New Energy and Environment Digest 新能源与环保参考

UNEP Report Urges E-Waste Action, Focuses on China

Posted in Electronic Waste, Recycling, Sustainability, Waste Management by ebalkan on February 26, 2010

A new UN Environment Programme (UNEP) report – Recycling – from E-waste to Resources (pdf) –  identifies the growing problem of e-waste internationally. Includes is the finding that, by 2020, computer related e-waste will be four times 2007 levels. More noteworthy still, is that developing countries – namely, India and China – will be the largest depositories for e-waste.

Whereas previous streams of e-waste originated from abroad, often imported under dubious conditions, the growing trend in China is domestically-generated e-waste, as NEEDigest has reported previously. This pattern matches with growing personal wealth and availability of cheap electronic goods and appliances: two factors combining to produce a culture of disposibility previously absent in China.

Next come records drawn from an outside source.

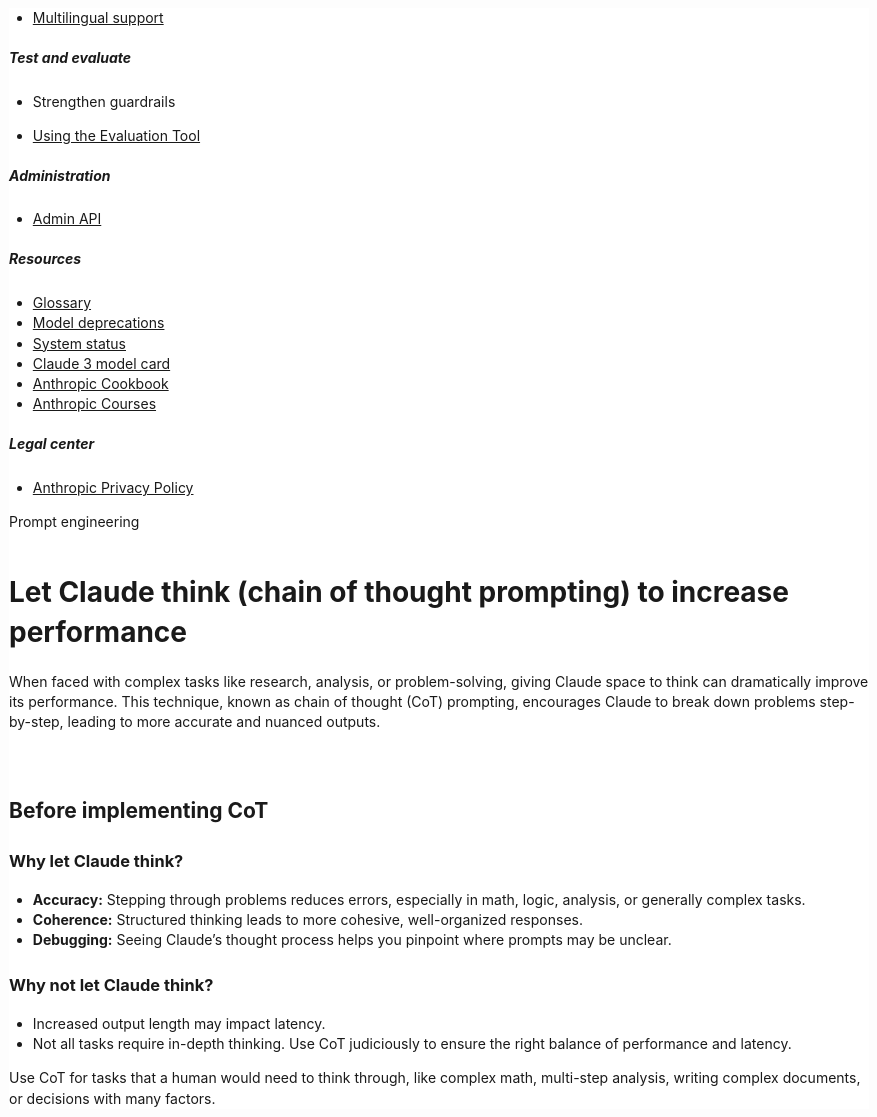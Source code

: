 *   [Multilingual support](https://docs.anthropic.com/en/docs/build-with-claude/multilingual-support)

##### Test and evaluate

*   Strengthen guardrails
    
*   [Using the Evaluation Tool](https://docs.anthropic.com/en/docs/test-and-evaluate/eval-tool)

##### Administration

*   [Admin API](https://docs.anthropic.com/en/docs/administration/administration-api)

##### Resources

*   [Glossary](https://docs.anthropic.com/en/docs/resources/glossary)
*   [Model deprecations](https://docs.anthropic.com/en/docs/resources/model-deprecations)
*   [System status](https://status.anthropic.com/)
*   [Claude 3 model card](https://assets.anthropic.com/m/61e7d27f8c8f5919/original/Claude-3-Model-Card.pdf)
*   [Anthropic Cookbook](https://github.com/anthropics/anthropic-cookbook)
*   [Anthropic Courses](https://github.com/anthropics/courses)

##### Legal center

*   [Anthropic Privacy Policy](https://www.anthropic.com/legal/privacy)

Prompt engineering

Let Claude think (chain of thought prompting) to increase performance
=====================================================================

When faced with complex tasks like research, analysis, or problem-solving, giving Claude space to think can dramatically improve its performance. This technique, known as chain of thought (CoT) prompting, encourages Claude to break down problems step-by-step, leading to more accurate and nuanced outputs.

[​](https://docs.anthropic.com/en/docs/build-with-claude/prompt-engineering/chain-of-thought#before-implementing-cot)

Before implementing CoT
------------------------------------------------------------------------------------------------------------------------------------------------

### Why let Claude think?

*   **Accuracy:** Stepping through problems reduces errors, especially in math, logic, analysis, or generally complex tasks.
*   **Coherence:** Structured thinking leads to more cohesive, well-organized responses.
*   **Debugging:** Seeing Claude’s thought process helps you pinpoint where prompts may be unclear.

### Why not let Claude think?

*   Increased output length may impact latency.
*   Not all tasks require in-depth thinking. Use CoT judiciously to ensure the right balance of performance and latency.

Use CoT for tasks that a human would need to think through, like complex math, multi-step analysis, writing complex documents, or decisions with many factors.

In the short-term, government policies may be exacerbating this trend. A small appliance-aimed “cash for clunkers”-type program launched in the fall has reportedly resulted in the disposal – and collection – of 2.39 million used home appliances, including televisions, PCs, refrigerators, washing machines, and air-conditioners within only a few months. But, as the UN report alludes and Shanghai Scrap’s Adam Minter has correctly pointed out, “China doesn’t yet have sufficient environmentally-secure capacity for recycling such a large quantity of used appliances.”

But, before we dive into that, let’s get back to the UN report.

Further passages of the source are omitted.